2019/11/17 館長連続講座(第3回)を開催しました

 11月17日に館長連続講座「寺子屋ことば学」の第3回講義を行いました。
 ※館長連続講座「寺子屋ことば学」第2回・第6回は休講となりました。


1117kancho01.JPG
(話をする館長の様子)
  

 

 館長は体調不良時に感じた、人に説得力のある答え方と不安にさせる答え方について、"わからないことがわかっているか"、"わからないということがわかっていないか"の違いではないかと語りました。ソクラテスではないが、"わからないこと"と"わかることがきちんとわかっている"人は、"わからない"と答えても説得力があると語りました。また若い方は、質問されると困ってしまう人もいるようだが質問されることにビクビクしないでほしいと語り、教師は質問されることを面白がってほしいと話しました。たとえば以前、学生に「犬とネコがいますという言い方はするが、ネコと犬はいますとは言わない、なぜか」と聞かれたことはある。本当に難しい質問であり、自分もわからなかった。わからないことはわからない、面白いねと言って一緒に考えれば良いのではないか、そういうことで信頼関係を作れるのではないかと語りました。
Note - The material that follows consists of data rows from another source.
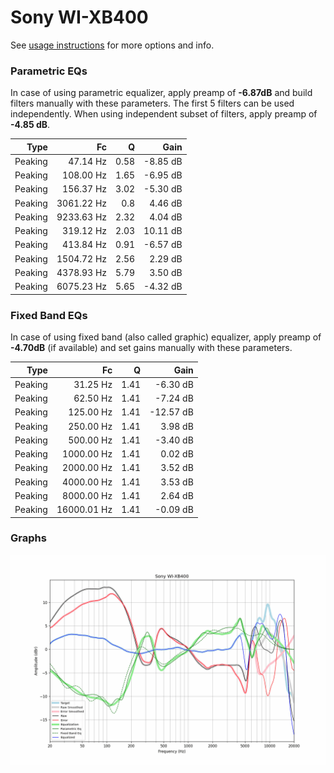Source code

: # Sony WI-XB400
See [usage instructions](https://github.com/jaakkopasanen/AutoEq#usage) for more options and info.

### Parametric EQs
In case of using parametric equalizer, apply preamp of **-6.87dB** and build filters manually
with these parameters. The first 5 filters can be used independently.
When using independent subset of filters, apply preamp of **-4.85 dB**.

| Type    | Fc         |    Q | Gain     |
|--------:|-----------:|-----:|---------:|
| Peaking | 47.14 Hz   | 0.58 | -8.85 dB |
| Peaking | 108.00 Hz  | 1.65 | -6.95 dB |
| Peaking | 156.37 Hz  | 3.02 | -5.30 dB |
| Peaking | 3061.22 Hz | 0.8  | 4.46 dB  |
| Peaking | 9233.63 Hz | 2.32 | 4.04 dB  |
| Peaking | 319.12 Hz  | 2.03 | 10.11 dB |
| Peaking | 413.84 Hz  | 0.91 | -6.57 dB |
| Peaking | 1504.72 Hz | 2.56 | 2.29 dB  |
| Peaking | 4378.93 Hz | 5.79 | 3.50 dB  |
| Peaking | 6075.23 Hz | 5.65 | -4.32 dB |

### Fixed Band EQs
In case of using fixed band (also called graphic) equalizer, apply preamp of **-4.70dB**
(if available) and set gains manually with these parameters.

| Type    | Fc          |    Q | Gain      |
|--------:|------------:|-----:|----------:|
| Peaking | 31.25 Hz    | 1.41 | -6.30 dB  |
| Peaking | 62.50 Hz    | 1.41 | -7.24 dB  |
| Peaking | 125.00 Hz   | 1.41 | -12.57 dB |
| Peaking | 250.00 Hz   | 1.41 | 3.98 dB   |
| Peaking | 500.00 Hz   | 1.41 | -3.40 dB  |
| Peaking | 1000.00 Hz  | 1.41 | 0.02 dB   |
| Peaking | 2000.00 Hz  | 1.41 | 3.52 dB   |
| Peaking | 4000.00 Hz  | 1.41 | 3.53 dB   |
| Peaking | 8000.00 Hz  | 1.41 | 2.64 dB   |
| Peaking | 16000.01 Hz | 1.41 | -0.09 dB  |

### Graphs
![](./Sony%20WI-XB400.png)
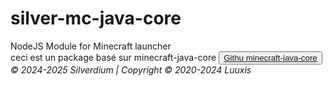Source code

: # silver-mc-java-core
NodeJS Module for Minecraft launcher
<br>
ceci est un package basé sur minecraft-java-core
<button><a href="https://github.com/luuxis/minecraft-java-core/">Githu minecraft-java-core</a></button>
<br>
<i>© 2024-2025 Silverdium | Copyright © 2020-2024 Luuxis</i>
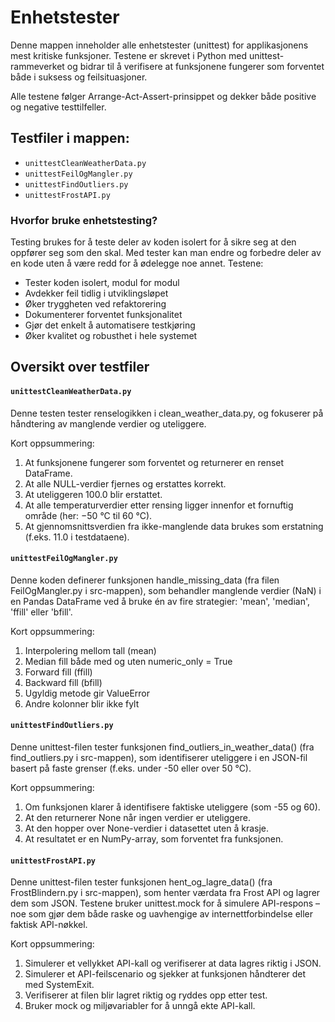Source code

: # Enhetstester

Denne mappen inneholder alle enhetstester (unittest) for applikasjonens mest kritiske funksjoner. Testene er skrevet i Python med unittest-rammeverket og bidrar til å verifisere at funksjonene fungerer som forventet både i suksess og feilsituasjoner. 

Alle testene følger Arrange-Act-Assert-prinsippet og dekker både positive og negative testtilfeller. 

## Testfiler i mappen:
- `unittestCleanWeatherData.py`
- `unittestFeilOgMangler.py`
- `unittestFindOutliers.py`
- `unittestFrostAPI.py`

### Hvorfor bruke enhetstesting?
Testing brukes for å teste deler av koden isolert for å sikre seg at den oppfører seg som den skal. Med tester kan man endre og forbedre deler av en kode uten å være redd for å ødelegge noe annet. 
Testene:
- Tester koden isolert, modul for modul
- Avdekker feil tidlig i utviklingsløpet
- Øker tryggheten ved refaktorering
- Dokumenterer forventet funksjonalitet
- Gjør det enkelt å automatisere testkjøring
- Øker kvalitet og robusthet i hele systemet

## Oversikt over testfiler

#### `unittestCleanWeatherData.py`

Denne testen tester renselogikken i clean_weather_data.py, og fokuserer på håndtering av manglende verdier og uteliggere.

Kort oppsummering:
1. At funksjonene fungerer som forventet og returnerer en renset DataFrame.
2. At alle NULL-verdier fjernes og erstattes korrekt.
3. At uteliggeren 100.0 blir erstattet.
4. At alle temperaturverdier etter rensing ligger innenfor et fornuftig område (her: −50 °C til 60 °C).
5. At gjennomsnittsverdien fra ikke-manglende data brukes som erstatning (f.eks. 11.0 i testdataene).


#### `unittestFeilOgMangler.py` 

Denne koden definerer funksjonen handle_missing_data (fra filen FeilOgMangler.py i src-mappen), som behandler manglende verdier (NaN) i en Pandas DataFrame ved å bruke én av fire strategier: 'mean', 'median', 'ffill' eller 'bfill'.

Kort oppsummering:
1. Interpolering mellom tall (mean)
2. Median fill både med og uten numeric_only = True
3. Forward fill (ffill) 
4. Backward fill (bfill)
5. Ugyldig metode gir ValueError
6. Andre kolonner blir ikke fylt

#### `unittestFindOutliers.py` 

Denne unittest-filen tester funksjonen find_outliers_in_weather_data() (fra find_outliers.py i src-mappen), som identifiserer uteliggere i en JSON-fil basert på faste grenser (f.eks. under -50 eller over 50 °C).

Kort oppsummering:
1. Om funksjonen klarer å identifisere faktiske uteliggere (som -55 og 60).
2. At den returnerer None når ingen verdier er uteliggere.
3. At den hopper over None-verdier i datasettet uten å krasje.
4. At resultatet er en NumPy-array, som forventet fra funksjonen.

#### `unittestFrostAPI.py`

Denne unittest-filen tester funksjonen hent_og_lagre_data() (fra FrostBlindern.py i src-mappen), som henter værdata fra Frost API og lagrer dem som JSON. Testene bruker unittest.mock for å simulere API-respons – noe som gjør dem både raske og uavhengige av internettforbindelse eller faktisk API-nøkkel.

Kort oppsummering:
1. Simulerer et vellykket API-kall og verifiserer at data lagres riktig i JSON.
2. Simulerer et API-feilscenario og sjekker at funksjonen håndterer det med SystemExit.
3. Verifiserer at filen blir lagret riktig og ryddes opp etter test.
4. Bruker mock og miljøvariabler for å unngå ekte API-kall.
 また発話のテクストと会話の意味については、意図した意味と解釈した意味が一致していれば問題ないが、一致していないこともあり、誤解を生むことがあると話しました。たとえば「What is this?」「This is a pen」もそのままの意味ではなく、「これはなんだ?」「なぜここにあるのだ」の意味になり、教師が「これはなんだ?」と言って生徒が「スマホです」と答えるのでは怒られると話し、自分たちは言葉どおりの意味では話をしていないと語りました。言葉どおりの意味と実際に使われている発話の意味は違い、その発話の意味のことを語用論(pragmatics)と言うと話し、外国語にも語用論的意味はあるが、"日本語はあいまいだ"と言われるのは、このような部分から来ていると話しました。